* [WORK ITEM]:
Could you reproduce every record below exactly, excluding all pictures?

* [Rendered images with source text]:

════════════════

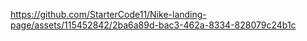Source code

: 


https://github.com/StarterCode11/Nike-landing-page/assets/115452842/2ba6a89d-bac3-462a-8334-828079c24b1c

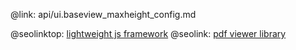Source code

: @link: api/ui.baseview_maxheight_config.md

@seolinktop: [lightweight js framework](https://webix.com)
@seolink: [pdf viewer library](https://webix.com/widget/html5_pdf_viewer/)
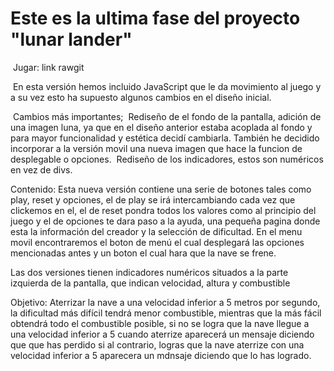 # Este es la ultima fase del proyecto "lunar lander"
  Jugar: link rawgit
  
  En esta versión hemos incluido JavaScript que le da movimiento al juego y a su vez esto ha supuesto algunos cambios en el diseño inicial.
  
  Cambios más importantes;
  Rediseño de el fondo de la pantalla, adición de una imagen luna, ya que en el diseño anterior estaba acoplada al fondo y para mayor funcionalidad y estética decidí cambiarla. También he decidido incorporar a la versión movil una nueva imagen que hace la funcion de desplegable o opciones.
  Rediseño de los indicadores, estos son numéricos en vez de divs.

 Contenido:
 Esta nueva versión contiene una serie de botones tales como play, reset y opciones, el de play se irá intercambiando cada vez que clickemos en el, el de reset pondra todos los valores como al principio del juego y el de opciones te dara paso a la ayuda, una pequeña pagina donde esta la información del creador y la selección de dificultad. En el menu movil encontraremos el boton de menú el cual desplegará las opciones mencionadas antes y un boton el cual hara que la nave se frene.
 
 Las dos versiones tienen indicadores numéricos situados a la parte izquierda de la pantalla, que indican velocidad, altura y combustible
 
 Objetivo: 
 Aterrizar la nave a una velocidad inferior a 5 metros por segundo, la dificultad más difícil tendrá menor combustible, mientras que la más fácil obtendrá todo el combustible posible, si no se logra que la nave llegue a una velocidad inferior a 5 cuando aterrize aparecerá un mensaje diciendo que que has perdido si al contrario, logras que la nave aterrize con una velocidad inferior a 5 aparecera un mdnsaje diciendo que lo has logrado.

════════════════

* [EXPECTED OUTPUT]:
Source code

: 


https://github.com/StarterCode11/Nike-landing-page/assets/115452842/2ba6a89d-bac3-462a-8334-828079c24b1c

Source code

: @link: api/ui.baseview_maxheight_config.md

@seolinktop: [lightweight js framework](https://webix.com)
@seolink: [pdf viewer library](https://webix.com/widget/html5_pdf_viewer/)
 # Este es la ultima fase del proyecto "lunar lander"
  Jugar: link rawgit
  
  En esta versión hemos incluido JavaScript que le da movimiento al juego y a su vez esto ha supuesto algunos cambios en el diseño inicial.
  
  Cambios más importantes;
  Rediseño de el fondo de la pantalla, adición de una imagen luna, ya que en el diseño anterior estaba acoplada al fondo y para mayor funcionalidad y estética decidí cambiarla. También he decidido incorporar a la versión movil una nueva imagen que hace la funcion de desplegable o opciones.
  Rediseño de los indicadores, estos son numéricos en vez de divs.

 Contenido:
 Esta nueva versión contiene una serie de botones tales como play, reset y opciones, el de play se irá intercambiando cada vez que clickemos en el, el de reset pondra todos los valores como al principio del juego y el de opciones te dara paso a la ayuda, una pequeña pagina donde esta la información del creador y la selección de dificultad. En el menu movil encontraremos el boton de menú el cual desplegará las opciones mencionadas antes y un boton el cual hara que la nave se frene.
 
 Las dos versiones tienen indicadores numéricos situados a la parte izquierda de la pantalla, que indican velocidad, altura y combustible
 
 Objetivo: 
 Aterrizar la nave a una velocidad inferior a 5 metros por segundo, la dificultad más difícil tendrá menor combustible, mientras que la más fácil obtendrá todo el combustible posible, si no se logra que la nave llegue a una velocidad inferior a 5 cuando aterrize aparecerá un mensaje diciendo que que has perdido si al contrario, logras que la nave aterrize con una velocidad inferior a 5 aparecera un mdnsaje diciendo que lo has logrado.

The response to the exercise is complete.